The Northwestern State Demons baseball team represents Northwestern State University in Natchitoches, Louisiana. The team is a member of the Southland Conference, which is part of the NCAA Division I. The team plays its home games at H. Alvin Brown–C. C. Stroud Field.

Men's basketball

The Northwestern State Demons basketball team represents Northwestern State University in Natchitoches, Louisiana. The school's team currently competes in the Southland Conference, which is part of the NCAA Division I. The team plays its home games at Prather Coliseum.

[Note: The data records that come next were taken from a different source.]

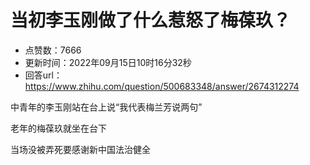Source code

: # 当初李玉刚做了什么惹怒了梅葆玖？
- 点赞数：7666
- 更新时间：2022年09月15日10时16分32秒
- 回答url：https://www.zhihu.com/question/500683348/answer/2674312274
<body>
 <p data-pid="5vYYnfjZ">中青年的李玉刚站在台上说“我代表梅兰芳说两句”</p>
 <p data-pid="RPU4Ts05">老年的梅葆玖就坐在台下</p>
 <p data-pid="pScWcnVC">当场没被弄死要感谢新中国法治健全</p>
</body>
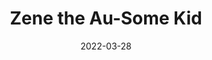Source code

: ---
title: "Zene the Au-Some Kid"
date: "2022-03-28"
version: 4
category: "Sticker Packs"
format: "grid-gallery"
synopsis: "Celebrate World Autism Awareness Month with Zeanne's most Au-some twin brother, Zene!"
---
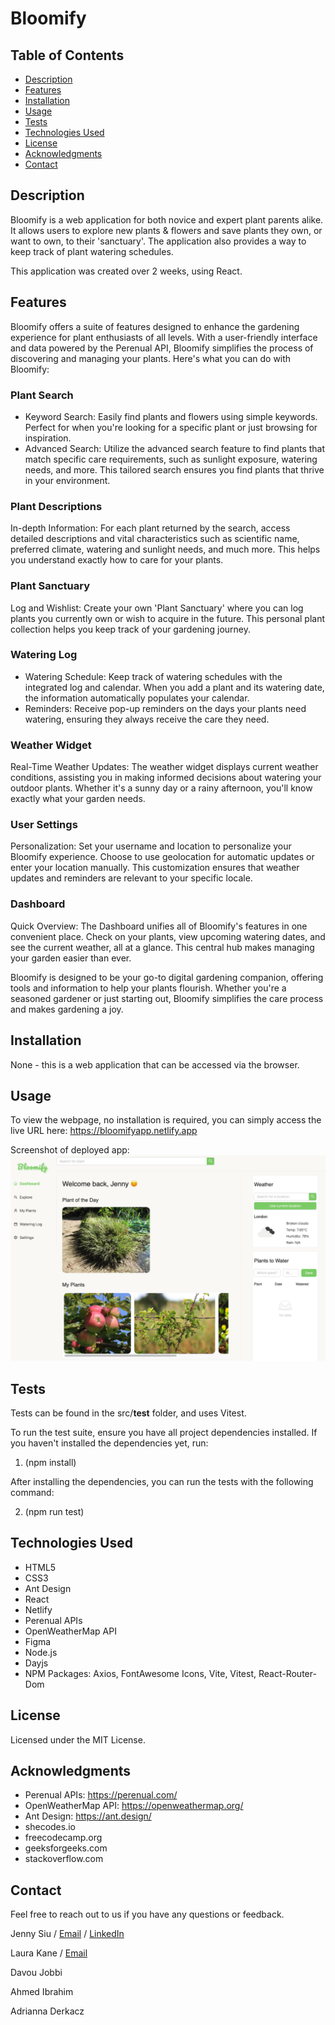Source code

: # Bloomify

## Table of Contents
- [Description](#description)
- [Features](#features)
- [Installation](#installation)
- [Usage](#usage)
- [Tests](#tests)
- [Technologies Used](#technologies-used)
- [License](#license)
- [Acknowledgments](#acknowledgments)
- [Contact](#contact)


## Description
Bloomify is a web application for both novice and expert plant parents alike. It allows users to explore new plants & flowers and save plants they own, or want to own, to their 'sanctuary'. The application also provides a way to keep track of plant watering schedules. 

This application was created over 2 weeks, using React. 

## Features
Bloomify offers a suite of features designed to enhance the gardening experience for plant enthusiasts of all levels. With a user-friendly interface and data powered by the Perenual API, Bloomify simplifies the process of discovering and managing your plants. Here's what you can do with Bloomify:

### Plant Search
- Keyword Search: Easily find plants and flowers using simple keywords. Perfect for when you're looking for a specific plant or just browsing for inspiration.
- Advanced Search: Utilize the advanced search feature to find plants that match specific care requirements, such as sunlight exposure, watering needs, and more. This tailored search ensures you find plants that thrive in your environment.

### Plant Descriptions
In-depth Information: For each plant returned by the search, access detailed descriptions and vital characteristics such as scientific name, preferred climate, watering and sunlight needs, and much more. This helps you understand exactly how to care for your plants.

### Plant Sanctuary
Log and Wishlist: Create your own 'Plant Sanctuary' where you can log plants you currently own or wish to acquire in the future. This personal plant collection helps you keep track of your gardening journey.

### Watering Log
- Watering Schedule: Keep track of watering schedules with the integrated log and calendar. When you add a plant and its watering date, the information automatically populates your calendar.
- Reminders: Receive pop-up reminders on the days your plants need watering, ensuring they always receive the care they need.

### Weather Widget
Real-Time Weather Updates: The weather widget displays current weather conditions, assisting you in making informed decisions about watering your outdoor plants. Whether it's a sunny day or a rainy afternoon, you'll know exactly what your garden needs.

### User Settings
Personalization: Set your username and location to personalize your Bloomify experience. Choose to use geolocation for automatic updates or enter your location manually. This customization ensures that weather updates and reminders are relevant to your specific locale.

### Dashboard
Quick Overview: The Dashboard unifies all of Bloomify's features in one convenient place. Check on your plants, view upcoming watering dates, and see the current weather, all at a glance. This central hub makes managing your garden easier than ever.

Bloomify is designed to be your go-to digital gardening companion, offering tools and information to help your plants flourish. Whether you're a seasoned gardener or just starting out, Bloomify simplifies the care process and makes gardening a joy.


## Installation
None - this is a web application that can be accessed via the browser.

## Usage
To view the webpage, no installation is required, you can simply access the live URL here: https://bloomifyapp.netlify.app

Screenshot of deployed app:
![](./src/assets/images/demo-screenshot.png)


## Tests
Tests can be found in the src/__test__ folder, and uses Vitest.

To run the test suite, ensure you have all project dependencies installed. If you haven't installed the dependencies yet, run:

1. (npm install)

After installing the dependencies, you can run the tests with the following command:

2. (npm run test)


## Technologies Used
- HTML5
- CSS3
- Ant Design
- React
- Netlify
- Perenual APIs
- OpenWeatherMap API
- Figma
- Node.js
- Dayjs
- NPM Packages: Axios, FontAwesome Icons, Vite, Vitest, React-Router-Dom

## License
Licensed under the MIT License.

## Acknowledgments
- Perenual APIs: https://perenual.com/ 
- OpenWeatherMap API: https://openweathermap.org/
- Ant Design: https://ant.design/ 
- shecodes.io
- freecodecamp.org
- geeksforgeeks.com
- stackoverflow.com

## Contact
Feel free to reach out to us if you have any questions or feedback.

Jenny Siu / [Email](jenny.siu79@gmail.com) / [LinkedIn](https://www.linkedin.com/in/jenny-siu-534576156/)

Laura Kane / [Email](laurakanesocials@gmail.com) 

Davou Jobbi 

Ahmed Ibrahim 

Adrianna Derkacz 
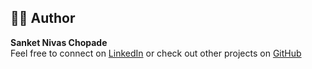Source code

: ## 👨‍💻 Author

**Sanket Nivas Chopade**  
Feel free to connect on [LinkedIn](https://www.linkedin.com/in/sanket-chopade-888546257/) or check out other projects on [GitHub](https://github.com/SanketChopade777)
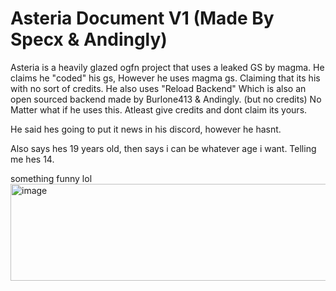 # Asteria Document V1 (Made By Specx & Andingly)

Asteria is a heavily glazed ogfn project that uses a leaked GS by magma.
He claims he "coded" his gs, However he uses magma gs. Claiming that its his with no sort of credits.
He also uses "Reload Backend" Which is also an open sourced backend made by Burlone413 & Andingly. (but no credits)
No Matter what if he uses this. Atleast give credits and dont claim its yours.

He said hes going to put it news in his discord, however he hasnt.

Also says hes 19 years old, then says i can be whatever age i want. Telling me hes 14.

something funny lol
<img width="717" height="155" alt="image" src="https://github.com/user-attachments/assets/5fbc3fd5-7f29-4027-b61c-11d62f633665" />
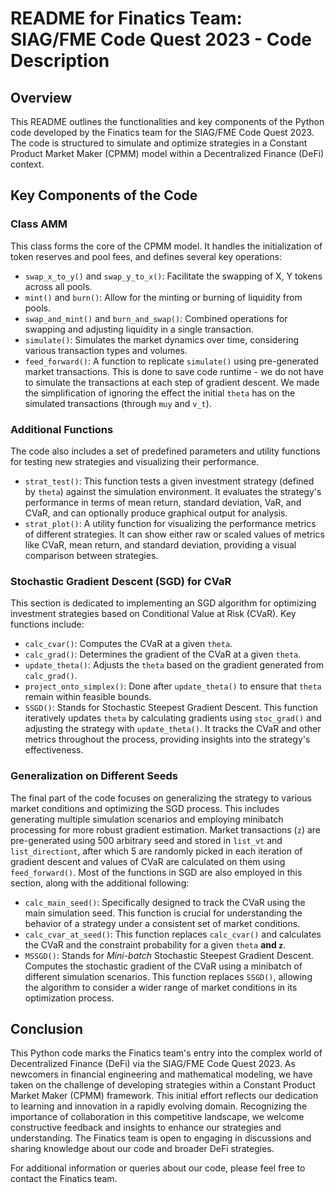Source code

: # README for Finatics Team: SIAG/FME Code Quest 2023 - Code Description

## Overview

This README outlines the functionalities and key components of the Python code developed by the Finatics team for the SIAG/FME Code Quest 2023. The code is structured to simulate and optimize strategies in a Constant Product Market Maker (CPMM) model within a Decentralized Finance (DeFi) context.

## Key Components of the Code

### Class AMM 
This class forms the core of the CPMM model. It handles the initialization of token reserves and pool fees, and defines several key operations:

- `swap_x_to_y()` and `swap_y_to_x()`: Facilitate the swapping of X, Y tokens across all pools.
- `mint()` and `burn()`: Allow for the minting or burning of liquidity from pools.
- `swap_and_mint()` and `burn_and_swap()`: Combined operations for swapping and adjusting liquidity in a single transaction.
- `simulate()`: Simulates the market dynamics over time, considering various transaction types and volumes.
- `feed_forward()`: A function to replicate `simulate()` using pre-generated market transactions. This is done to save code runtime - we do not have to simulate the transactions at each step of gradient descent. We made the simplification of ignoring the effect the initial `theta` has on the simulated transactions (through `muy` and `v_t`).


### Additional Functions
The code also includes a set of predefined parameters and utility functions for testing new strategies and visualizing their performance.

- `strat_test()`: This function tests a given investment strategy (defined by `theta`) against the simulation environment. It evaluates the strategy's performance in terms of mean return, standard deviation, VaR, and CVaR, and can optionally produce graphical output for analysis.
- `strat_plot()`: A utility function for visualizing the performance metrics of different strategies. It can show either raw or scaled values of metrics like CVaR, mean return, and standard deviation, providing a visual comparison between strategies.


### Stochastic Gradient Descent (SGD) for CVaR
This section is dedicated to implementing an SGD algorithm for optimizing investment strategies based on Conditional Value at Risk (CVaR). Key functions include:

- `calc_cvar()`: Computes the CVaR at a given `theta`.
- `calc_grad()`: Determines the gradient of the CVaR at a given `theta`.
- `update_theta()`: Adjusts the `theta` based on the gradient generated from `calc_grad()`.
- `project_onto_simplex()`: Done after `update_theta()` to ensure that `theta` remain within feasible bounds.
- `SSGD()`: Stands for Stochastic Steepest Gradient Descent. This function iteratively updates `theta` by calculating gradients using `stoc_grad()` and adjusting the strategy with `update_theta()`. It tracks the CVaR and other metrics throughout the process, providing insights into the strategy's effectiveness.

### Generalization on Different Seeds
The final part of the code focuses on generalizing the strategy to various market conditions and optimizing the SGD process. This includes generating multiple simulation scenarios and employing minibatch processing for more robust gradient estimation. Market transactions (`z`) are pre-generated using 500 arbitrary seed and stored in `list_vt` and `list_directiont`, after which 5 are randomly picked in each iteration of gradient descent and values of CVaR are calculated on them using `feed_forward()`. Most of the functions in SGD are also employed in this section, along with the additional following:

- `calc_main_seed()`: Specifically designed to track the CVaR using the main simulation seed. This function is crucial for understanding the behavior of a strategy under a consistent set of market conditions.
- `calc_cvar_at_seed()`: This function replaces `calc_cvar()` and calculates the CVaR and the constraint probability for a given `theta` **and `z`**.
- `MSSGD()`:  Stands for *Mini-batch* Stochastic Steepest Gradient Descent. Computes the stochastic gradient of the CVaR using a minibatch of different simulation scenarios. This function replaces `SSGD()`, allowing the algorithm to consider a wider range of market conditions in its optimization process.



## Conclusion

This Python code marks the Finatics team's entry into the complex world of Decentralized Finance (DeFi) via the SIAG/FME Code Quest 2023. As newcomers in financial engineering and mathematical modeling, we have taken on the challenge of developing strategies within a Constant Product Market Maker (CPMM) framework. This initial effort reflects our dedication to learning and innovation in a rapidly evolving domain. Recognizing the importance of collaboration in this competitive landscape, we welcome constructive feedback and insights to enhance our strategies and understanding. The Finatics team is open to engaging in discussions and sharing knowledge about our code and broader DeFi strategies. 

For additional information or queries about our code, please feel free to contact the Finatics team.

On March 17, 2006, NSU's 14th-seeded basketball team shocked the college basketball world by defeating 3rd-seeded, 11th-ranked, Big Ten Conference tournament champion Iowa in the first round of the 2006 NCAA men's basketball tournament on a late three-pointer by Jermaine Wallace. NSU was the lowest-seeded team to advance to the second round in 2006. NSU's men's basketball team also won the inaugural play-in game, beating the Winthrop University Eagles 71–67 in 2001 NCAA men's basketball tournament to advance to the 16th-seeded spot. In doing so, the Demons became the first #16 seed to earn a victory in the NCAA Tournament.

Women's basketball

The Northwestern State Lady Demons basketball team represents Northwestern State University in Natchitoches, Louisiana. The school's team currently competes in the Southland Conference, which is part of the NCAA Division I. The team plays its home games at Prather Coliseum.

Football

The Northwestern State Demons football team represents Northwestern State University located in Natchitoches, Louisiana. The team competes in the Southland Conference, which is part of Division I FCS. The team plays its home games at Harry Turpin Stadium.

Softball

The Northwestern State Lady Demons softball team represents Northwestern State University located in Natchitoches, Louisiana. The team competes in the Southland Conference, which is part of the NCAA Division I. The team plays its home games at Lady Demon Diamond.

Traditions

Fork 'em
"Fork 'em" is a hand gesture and slogan used by students at Northwestern State University in their celebration of sports teams. The gesture is performed by curling the ring and middle fingers under the thumb against the palm, and extending the pinky and index fingers – identical in fashion to the University of Texas "Hook 'em Horns" gesture except the index finger and pinky are held straight up and down and not out to the side.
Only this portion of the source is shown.